公詢社ブログ 葬儀屋のつぶやき

2018.11.08

霊柩車

 

かつて、お弔いの徒歩行列というものがありました。

ご遺族がご遺体を担いで歩いて運び、会葬者もまたその後をついて行く

そんな時代がありました。

さらに、裕福な家庭の葬列では特別な輿(こし)をこしらえました。

輿の中に棺をおき、それを担いで運んでいました。

輿を自動車に固定させ、賑やかに飾りつければ宮型になり、その賑やかな

飾りが柩車とのつながりになっています。

1910年代後半に、歩行行列が自動車に変わりました。

理由は明白で、都市への人口集中により、市街地が拡大。

都市の膨張により火葬場が外へ外へと移っていき、必然的に家から

火葬場までの距離が長くなったためです。

自動車が葬送に使われるようになりました。

しかし、これに対して抵抗も強かったようです。

それは、ご遺族が亡き人を丁重に運んでいくという民族慣習があり、

ご遺体を貨物かのように車で運搬してしまう。
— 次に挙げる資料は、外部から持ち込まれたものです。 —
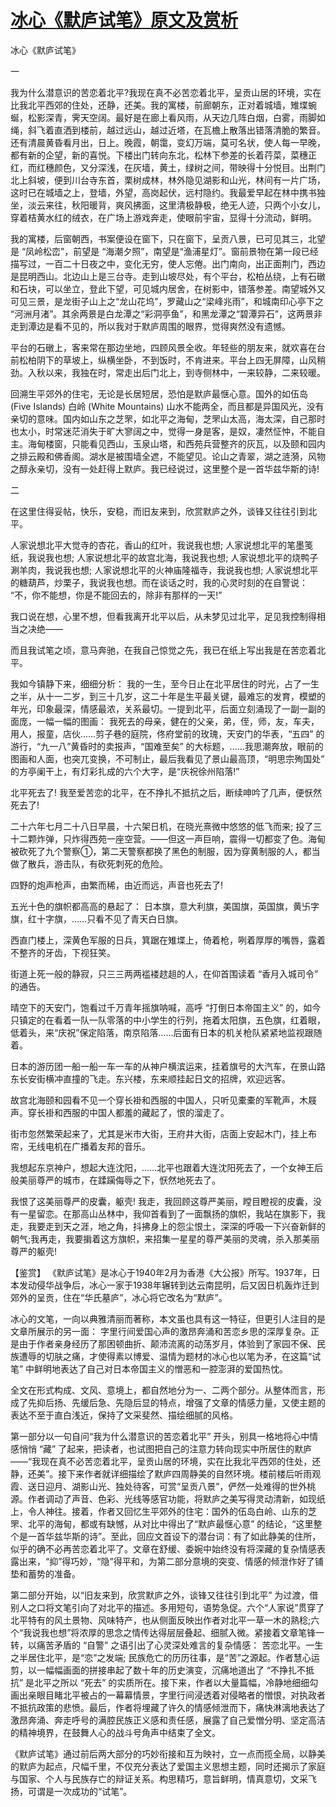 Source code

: # [冰心《默庐试笔》原文及赏析](https://www.vrrw.net/wx/10379.html)

冰心《默庐试笔》

一

我为什么潜意识的苦恋着北平?我现在真不必苦恋着北平，呈贡山居的环境，实在比我北平西郊的住处，还静，还美。我的寓楼，前廊朝东，正对着城墙，雉堞蜿蜒，松影深青，霁天空阔。最好是在廊上看风雨，从天边几阵白烟，白雾，雨脚如绳，斜飞着直洒到楼前，越过远山，越过近塔，在瓦檐上散落出错落清脆的繁音。还有清晨黄昏看月出，日上。晚霞，朝霭，变幻万端，莫可名状，使人每一早晚，都有新的企望，新的喜悦。下楼出门转向东北，松林下参差的长着荇菜，菜穗正红，而红穗颜色，又分深浅，在灰墙，黄土，绿树之间，带映得十分悦目。出荆门北上斜坡，便到川台寺东首，栗树成林，林外隐见湖影和山光，林间有一片广场，这时已在城墙之上，登墙，外望，高岗起伏，远村隐约。我最爱早起在林中携书独坐，淡云来往，秋阳暖背，爽风拂面，这里清极静极，绝无人迹，只两个小女儿，穿着桔黄水红的绒衣，在广场上游戏奔走，使眼前宇宙，显得十分流动，鲜明。

我的寓楼，后窗朝西，书案便设在窗下，只在窗下，呈贡八景，已可见其三，北望是 “凤岭松峦”，前望是 “海潮夕照”，南望是“渔浦星灯”。窗前景物在第一段已经描写过，一百二十日夜之中，变化无穷，使人忘倦。出门南向，出正面荆门，西边是昆明西山。北边山上是三台寺。走到山坡尽处，有个平台，松柏丛绕，上有石礅和石块，可以坐立，登此下望，可见城内居舍，在树影中，错落参差。南望城外又可见三景，是龙街子山上之“龙山花坞”，罗藏山之“梁峰兆雨”，和城南印心亭下之 “河洲月渚”。其余两景是白龙潭之“彩洞亭鱼”，和黑龙潭之“碧潭异石”，这两景非走到潭边是看不见的，所以我对于默庐周围的眼界，觉得爽然没有遗憾。

平台的石礅上，客来常在那边坐地，四顾风景全收。年轻些的朋友来，就欢喜在台前松柏阴下的草坡上，纵横坐卧，不到饭时，不肯进来。平台上四无屏障，山风稍劲。入秋以来，我独在时，常走出后门北上，到寺侧林中，一来较静，二来较暖。

回溯生平郊外的住宅，无论是长居短居，恐怕是默庐最惬心意。国外的如伍岛 (Five Islands) 白岭 (White Mountains) 山水不能两全，而且都是异国风光，没有亲切的意味。国内如山东之芝罘，如北平之海甸，芝罘山太高，海太深，自己那时也太小，时常迷茫消失于旷大寥阔之中，觉得一身是客，是奴，凄然怔忡，不能自主。海甸楼窗，只能看见西山，玉泉山塔，和西苑兵营整齐的灰瓦，以及颐和园内之排云殿和佛香阁。湖水是被围墙全遮，不能望见。论山之青翠，湖之涟漪，风物之醇永亲切，没有一处赶得上默庐。我已经说过，这里整个是一首华兹华斯的诗!

二

在这里住得妥帖，快乐，安稳，而旧友来到，欣赏默庐之外，谈锋又往往引到北平。

人家说想北平大觉寺的杏花，香山的红叶，我说我也想; 人家说想北平的笔墨笺纸，我说我也想; 人家说想北平的故宫北海，我说我也想; 人家说想北平的烧鸭子涮羊肉，我说我也想; 人家说想北平的火神庙隆福寺，我说我也想; 人家说想北平的糖葫芦，炒栗子，我说我也想。而在谈话之时，我的心灵时刻的在自警说： “不，你不能想，你是不能回去的，除非有那样的一天!”

我口说在想，心里不想，但看我离开北平以后，从未梦见过北平，足见我控制得相当之决绝——

而且我试笔之顷，意马奔驰，在我自己惊觉之先，我已在纸上写出我是在苦恋着北平。

我如今镇静下来，细细分析： 我的一生，至今日止在北平居住的时光，占了一生之半，从十一二岁，到三十几岁，这二十年是生平最关键，最难忘的发育，模塑的年光，印象最深，情感最浓，关系最切。一提到北平，后面立刻涌现了一副一副的面庞，一幅一幅的图画： 我死去的母亲，健在的父亲，弟，侄，师，友，车夫，用人，报童，店伙……剪子巷的庭院，佟府堂前的玫瑰，天安门的华表，“五四” 的游行，“九一八”黄昏时的卖报声，“国难至矣” 的大标题，……我思潮奔放，眼前的图画和人面，也突兀变换，不可制止，最后我看见了景山最高顶，“明思宗殉国处” 的方亭阑干上，有灯彩扎成的六个大字，是“庆祝徐州陷落!”

北平死去了! 我至爱苦恋的北平，在不挣扎不抵抗之后，断续呻吟了几声，便恹然死去了!

二十六年七月二十八日早晨，十六架日机，在晓光熹微中悠悠的低飞而来; 投了三十二颗炸弹，只炸得西苑一座空营。——但这一声巨响，震得一切都变了色。海甸被砍死了九个警察①，第二天警察都换了黑色的制服，因为穿黄制服的人，都当做了散兵，游击队，有砍死刺死的危险。

四野的炮声枪声，由繁而稀，由近而远，声音也死去了!

五光十色的旗帜都高高的悬起了： 日本旗，意大利旗，美国旗，英国旗，黄卐字旗，红十字旗，……只看不见了青天白日旗。

西直门楼上，深黄色军服的日兵，箕踞在雉堞上，倚着枪，咧着厚厚的嘴唇，露着不整齐的牙齿，下视狂笑。

街道上死一般的静寂，只三三两两褴褛趑趄的人，在仰首围读着 “香月入城司令” 的通告。

晴空下的天安门，饱看过千万青年摇旗呐喊，高呼 “打倒日本帝国主义” 的，如今只镇定的在看着一队一队零落的中小学生的行列，拖着太阳旗，五色旗，红着眼，低着头，来“庆祝”保定陷落，南京陷落……后面有日本的机关枪队紧紧地监视跟随着。

日本的游历团一船一船一车一车的从神户横滨运来，挂着旗号的大汽车，在景山路东长安街横冲直撞的飞走。东兴楼，东来顺挂起日文的招牌，欢迎远客。

故宫北海颐和园看不见一个穿长褂和西服的中国人，只听见橐橐的军靴声，木屐声。穿长褂和西服的中国人都羞的藏起了，恨的溜走了。

街市忽然繁荣起来了，尤其是米市大街，王府井大街，店面上安起木门，挂上布帘，无线电机在广播着友邦的音乐。

我想起东京神户，想起大连沈阳，……北平也跟着大连沈阳死去了，一个女神王后般美丽尊严的城市，在蹂躏侮辱之下，恹然地死去了。

我恨了这美丽尊严的皮囊，躯壳! 我走，我回顾这尊严美丽，瞠目瞪视的皮囊，没有一星留恋。在那高山丛林中，我仰首看到了一面飘扬的旗帜，我站在旗影下，我走，我要走到天之涯，地之角，抖拂身上的怨尘恨土，深深的呼吸一下兴奋新鲜的朝气;我再走，我要掮着这方旗帜，来招集一星星的尊严美丽的灵魂，杀入那美丽尊严的躯壳!



【鉴赏】 《默庐试笔》是冰心于1940年2月为香港《大公报》所写。1937年，日本发动侵华战争后，冰心一家于1938年辗转到达云南昆明，后又因日机轰炸迁到郊外的呈贡，住在“华氏墓庐”，冰心将它改名为“默庐”。

冰心的文笔，一向以典雅清丽而著称，本文虽也具有这一特征，但更引人注目的是文章所展示的另一面： 字里行间爱国心声的激昂奔涌和苦恋乡思的深厚复杂。正是由于作者亲身经历了那困顿曲折、颠沛流离的动荡岁月，体验到了家园不保、民族遭辱的切肤之痛，才使得素以博爱、温情为题材的冰心也以笔为矛，在这篇“试笔” 中鲜明地表达了自己对日本帝国主义的憎恶和一腔澎湃的爱国热忱。

全文在形式构成、文风、意境上，都自然地分为一、二两个部分。从整体而言，形成了先抑后扬、先缓后急、先隐后显的特点，增强了文章的情感力量，又使主题的表达不至于直白浅近，保持了文采斐然、描绘细腻的风格。

第一部分以一句自问“我为什么潜意识的苦恋着北平” 开头，别具一格地将心中情感悄悄 “藏” 了起来，把读者，也试图把自己的注意力转向现实中所居住的默庐——“我现在真不必苦恋着北平，呈贡山居的环境，实在比我北平西郊的住处，还静，还美”。接下来作者就详细描绘了默庐四周静美的自然环境。楼前楼后听雨观霞、送日迎月、湖影山光、独处待客，可赏“呈贡八景”，俨然一处难得的世外桃源。作者调动了声音、色彩、光线等感官功能，将默庐之美写得灵动清新，如现纸上，令人神往。接着，作者又回忆生平郊外的住宅：国外的伍岛白岭、山东的芝罘、北平的海甸，都或有缺憾，从对比中得出了“默庐最惬心意” 的结论，“这里整个是一首华兹华斯的诗”。至此，回应文首设下的潜台词：有了如此静美的住所，似乎的确不必再苦恋着北平了。文章在舒缓、委婉中始终没有将深藏的复杂情感表露出来，“抑”得巧妙，“隐”得平和，为第二部分意境的突变、情感的倾泄作好了铺垫和蓄势的准备。

第二部分开始，以“旧友来到，欣赏默庐之外，谈锋又往往引到北平” 为过渡，借别人之口将文笔引向了对北平的描述。多用短句，语势急促。六个“人家说”贯穿了北平特有的风土景物、风味特产，也从侧面反映出作者对北平一草一木的熟稔;六个“我说我也想”将浓厚的思念之情传达得层层叠起、细腻入微。紧接着文章笔锋一转，以痛苦矛盾的 “自警” 之语引出了心灵深处难言的复杂情感： 苦恋北平。一生之半居住北平，是“恋”之发端; 民族危亡的历历往事，是“苦”之源起。作者慧心运剪，以一幅幅画面的拼接串起了数十年的历史演变，沉痛地道出了 “不挣扎不抵抗” 是北平之所以 “死去” 的实质所在。接下来，作者以大量篇幅，冷静地细细勾画出亲眼目睹北平被占的一幕幕情景，字里行间浸透着对侵略者的憎恨，对执政者不抵抗政策的悲愤。最后，作者将埋藏了许久的情感倾泄而下，痛快淋漓地表达了激昂奔涌、奔走呼号的满腔民族正义感和责任感，展露了自己爱憎分明、坚定高洁的精神境界，在鼓舞人心的战斗号角声中结束了全文。

《默庐试笔》通过前后两大部分的巧妙衔接和互为映衬，立一点而揽全局，以静美的默庐为起点，尺幅千里，不仅充分表达了爱国主义思想主题，同时还揭示了家庭与国家、个人与民族存亡的辩证关系。构思精巧，意旨鲜明，情真意切，文采飞扬，可谓是一次成功的“试笔”。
このような保守的な心理が

受け入れられなかったそうです。

この互いに矛盾する二つの方向性に折り合いをつける手立てはないものか?

ということで宮型のデザインが考案されました。

それは、伝統的な『お宮』の造形を施すことで、

民衆心理と折り合いをつけてきました。

江戸期の葬列は夕暮れ時にひっそりと行っていました。

19世紀後半は、都市の葬列が大変賑やかになり、供行列の奴(やっこ)たちが、

様々な芸を披露し、音楽を奏で旗やのぼりが材立し行列を彩っていました。

これは、大名行列という華麗な行進を明治以降大名行列がなくなったのを機に

裕福層が葬列を演出しました。

この富裕層の派手な葬列の欲望が簡素な輿を賑やかな宮型に変え、

歩行列が出来なくなっても宮型霊柩車に思いを託しました。

この人たちが、現在の霊柩車の原形を作ったと言われています。